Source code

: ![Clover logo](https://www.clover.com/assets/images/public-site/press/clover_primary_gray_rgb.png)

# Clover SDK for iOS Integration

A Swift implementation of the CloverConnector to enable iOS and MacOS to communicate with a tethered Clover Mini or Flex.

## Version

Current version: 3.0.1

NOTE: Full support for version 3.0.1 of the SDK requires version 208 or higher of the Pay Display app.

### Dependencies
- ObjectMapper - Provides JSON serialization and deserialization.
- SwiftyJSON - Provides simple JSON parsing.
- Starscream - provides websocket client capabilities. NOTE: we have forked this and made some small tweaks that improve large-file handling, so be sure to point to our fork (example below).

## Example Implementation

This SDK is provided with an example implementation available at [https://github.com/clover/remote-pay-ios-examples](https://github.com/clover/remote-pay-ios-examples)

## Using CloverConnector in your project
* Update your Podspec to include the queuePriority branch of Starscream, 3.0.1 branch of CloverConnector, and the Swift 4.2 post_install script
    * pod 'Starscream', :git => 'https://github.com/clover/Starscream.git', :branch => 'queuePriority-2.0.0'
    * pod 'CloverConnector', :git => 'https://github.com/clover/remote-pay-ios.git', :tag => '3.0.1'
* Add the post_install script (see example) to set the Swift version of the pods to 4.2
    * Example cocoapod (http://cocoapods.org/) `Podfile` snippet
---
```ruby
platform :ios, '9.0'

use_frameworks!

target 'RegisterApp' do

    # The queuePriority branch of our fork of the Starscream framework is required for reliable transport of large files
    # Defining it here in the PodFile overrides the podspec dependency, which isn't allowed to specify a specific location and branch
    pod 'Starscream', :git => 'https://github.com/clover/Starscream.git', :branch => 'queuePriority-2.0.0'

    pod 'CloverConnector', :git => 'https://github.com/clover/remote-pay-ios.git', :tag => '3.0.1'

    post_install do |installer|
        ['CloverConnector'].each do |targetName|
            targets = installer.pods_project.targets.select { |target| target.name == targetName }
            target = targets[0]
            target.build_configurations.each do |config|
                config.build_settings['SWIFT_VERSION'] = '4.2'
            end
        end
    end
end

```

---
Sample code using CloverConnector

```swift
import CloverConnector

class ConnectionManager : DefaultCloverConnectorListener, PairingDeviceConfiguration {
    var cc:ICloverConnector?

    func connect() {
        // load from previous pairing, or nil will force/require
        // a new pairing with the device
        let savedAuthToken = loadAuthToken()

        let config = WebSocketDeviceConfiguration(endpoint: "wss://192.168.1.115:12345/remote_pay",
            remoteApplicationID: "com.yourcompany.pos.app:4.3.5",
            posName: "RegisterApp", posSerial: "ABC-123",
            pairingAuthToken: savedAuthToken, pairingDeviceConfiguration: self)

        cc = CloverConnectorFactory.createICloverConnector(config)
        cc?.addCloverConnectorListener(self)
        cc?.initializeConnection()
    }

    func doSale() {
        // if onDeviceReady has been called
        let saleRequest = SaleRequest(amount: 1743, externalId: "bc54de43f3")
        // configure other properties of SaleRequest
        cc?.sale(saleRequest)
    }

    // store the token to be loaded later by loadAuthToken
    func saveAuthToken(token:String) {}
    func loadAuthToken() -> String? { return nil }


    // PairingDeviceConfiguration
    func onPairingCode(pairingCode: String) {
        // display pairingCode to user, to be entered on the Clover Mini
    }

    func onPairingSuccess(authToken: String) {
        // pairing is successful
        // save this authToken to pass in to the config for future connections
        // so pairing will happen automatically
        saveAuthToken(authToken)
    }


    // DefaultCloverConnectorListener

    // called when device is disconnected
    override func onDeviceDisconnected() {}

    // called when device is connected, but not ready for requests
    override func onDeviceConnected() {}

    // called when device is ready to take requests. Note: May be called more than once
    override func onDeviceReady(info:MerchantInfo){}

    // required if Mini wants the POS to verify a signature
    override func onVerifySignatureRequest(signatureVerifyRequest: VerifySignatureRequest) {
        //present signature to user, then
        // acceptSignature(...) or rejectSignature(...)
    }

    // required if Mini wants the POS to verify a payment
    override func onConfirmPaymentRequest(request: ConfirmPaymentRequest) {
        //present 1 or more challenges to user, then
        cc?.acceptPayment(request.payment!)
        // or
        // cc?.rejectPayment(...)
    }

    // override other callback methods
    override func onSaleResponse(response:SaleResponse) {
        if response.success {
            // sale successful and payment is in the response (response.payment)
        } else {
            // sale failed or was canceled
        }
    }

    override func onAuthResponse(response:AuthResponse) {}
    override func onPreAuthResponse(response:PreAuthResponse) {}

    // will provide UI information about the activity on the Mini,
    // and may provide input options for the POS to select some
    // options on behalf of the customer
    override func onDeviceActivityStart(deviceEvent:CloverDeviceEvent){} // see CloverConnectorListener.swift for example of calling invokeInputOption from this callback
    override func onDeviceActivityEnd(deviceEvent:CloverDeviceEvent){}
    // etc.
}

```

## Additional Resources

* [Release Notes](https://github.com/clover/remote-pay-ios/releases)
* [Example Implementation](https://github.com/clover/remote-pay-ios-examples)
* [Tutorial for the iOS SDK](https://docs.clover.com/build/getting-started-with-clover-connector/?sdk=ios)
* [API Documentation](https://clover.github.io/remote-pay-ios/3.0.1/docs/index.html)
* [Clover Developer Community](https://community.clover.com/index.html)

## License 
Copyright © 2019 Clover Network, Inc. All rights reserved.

### ABOUT THIS EXERCISE
In the material above, each line with the word "Mini" should be copied.

### RESPONSE
A Swift implementation of the CloverConnector to enable iOS and MacOS to communicate with a tethered Clover Mini or Flex.
        // display pairingCode to user, to be entered on the Clover Mini
    // required if Mini wants the POS to verify a signature
    // required if Mini wants the POS to verify a payment
    // will provide UI information about the activity on the Mini,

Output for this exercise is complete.